Saved entries:
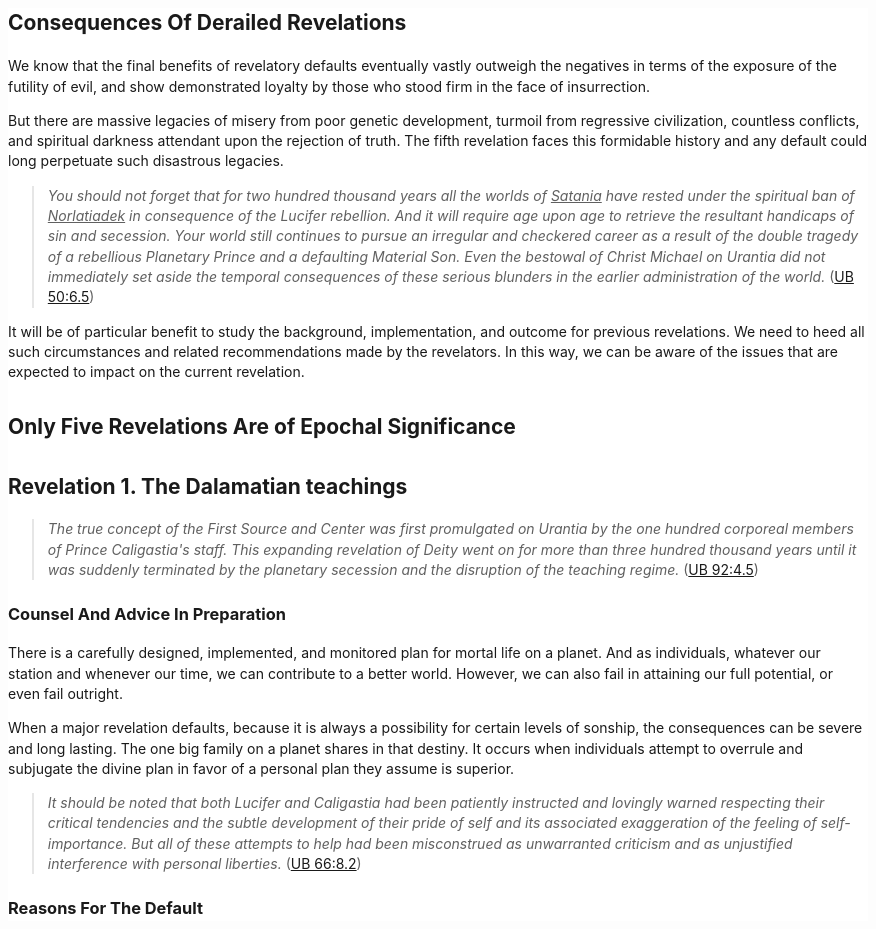 ## Consequences Of Derailed Revelations

We know that the final benefits of revelatory defaults eventually vastly outweigh the negatives in terms of the exposure of the futility of evil, and show demonstrated loyalty by those who stood firm in the face of insurrection.

But there are massive legacies of misery from poor genetic development, turmoil from regressive civilization, countless conflicts, and spiritual darkness attendant upon the rejection of truth. The fifth revelation faces this formidable history and any default could long perpetuate such disastrous legacies.

> _You should not forget that for two hundred thousand years all the worlds of <ins>Satania</ins> have rested under the spiritual ban of <ins>Norlatiadek</ins> in consequence of the Lucifer rebellion. And it will require age upon age to retrieve the resultant handicaps of sin and secession. Your world still continues to pursue an irregular and checkered career as a result of the double tragedy of a rebellious Planetary Prince and a defaulting Material Son. Even the bestowal of Christ Michael on Urantia did not immediately set aside the temporal consequences of these serious blunders in the earlier administration of the world._ (<a id="s51_636"></a>[UB 50:6.5](/en/The_Urantia_Book/50#p6_5))

It will be of particular benefit to study the background, implementation, and outcome for previous revelations. We need to heed all such circumstances and related recommendations made by the revelators. In this way, we can be aware of the issues that are expected to impact on the current revelation.

## Only Five Revelations Are of Epochal Significance

## Revelation 1. The Dalamatian teachings

> _The true concept of the First Source and Center was first promulgated on Urantia by the one hundred corporeal members of Prince Caligastia's staff. This expanding revelation of Deity went on for more than three hundred thousand years until it was suddenly terminated by the planetary secession and the disruption of the teaching regime._ (<a id="s59_342"></a>[UB 92:4.5](/en/The_Urantia_Book/92#p4_5))

### Counsel And Advice In Preparation

There is a carefully designed, implemented, and monitored plan for mortal life on a planet. And as individuals, whatever our station and whenever our time, we can contribute to a better world. However, we can also fail in attaining our full potential, or even fail outright.

When a major revelation defaults, because it is always a possibility for certain levels of sonship, the consequences can be severe and long lasting. The one big family on a planet shares in that destiny. It occurs when individuals attempt to overrule and subjugate the divine plan in favor of a personal plan they assume is superior.

> _It should be noted that both Lucifer and Caligastia had been patiently instructed and lovingly warned respecting their critical tendencies and the subtle development of their pride of self and its associated exaggeration of the feeling of self-importance. But all of these attempts to help had been misconstrued as unwarranted criticism and as unjustified interference with personal liberties._ (<a id="s67_399"></a>[UB 66:8.2](/en/The_Urantia_Book/66#p8_2))

### Reasons For The Default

▸ Exercise aim: Start at the line with "When a major". Give that line and every line after it again, word for word, through the last line above.

▸ Output below:
When a major revelation defaults, because it is always a possibility for certain levels of sonship, the consequences can be severe and long lasting. The one big family on a planet shares in that destiny. It occurs when individuals attempt to overrule and subjugate the divine plan in favor of a personal plan they assume is superior.

> _It should be noted that both Lucifer and Caligastia had been patiently instructed and lovingly warned respecting their critical tendencies and the subtle development of their pride of self and its associated exaggeration of the feeling of self-importance. But all of these attempts to help had been misconstrued as unwarranted criticism and as unjustified interference with personal liberties._ (<a id="s67_399"></a>[UB 66:8.2](/en/The_Urantia_Book/66#p8_2))

### Reasons For The Default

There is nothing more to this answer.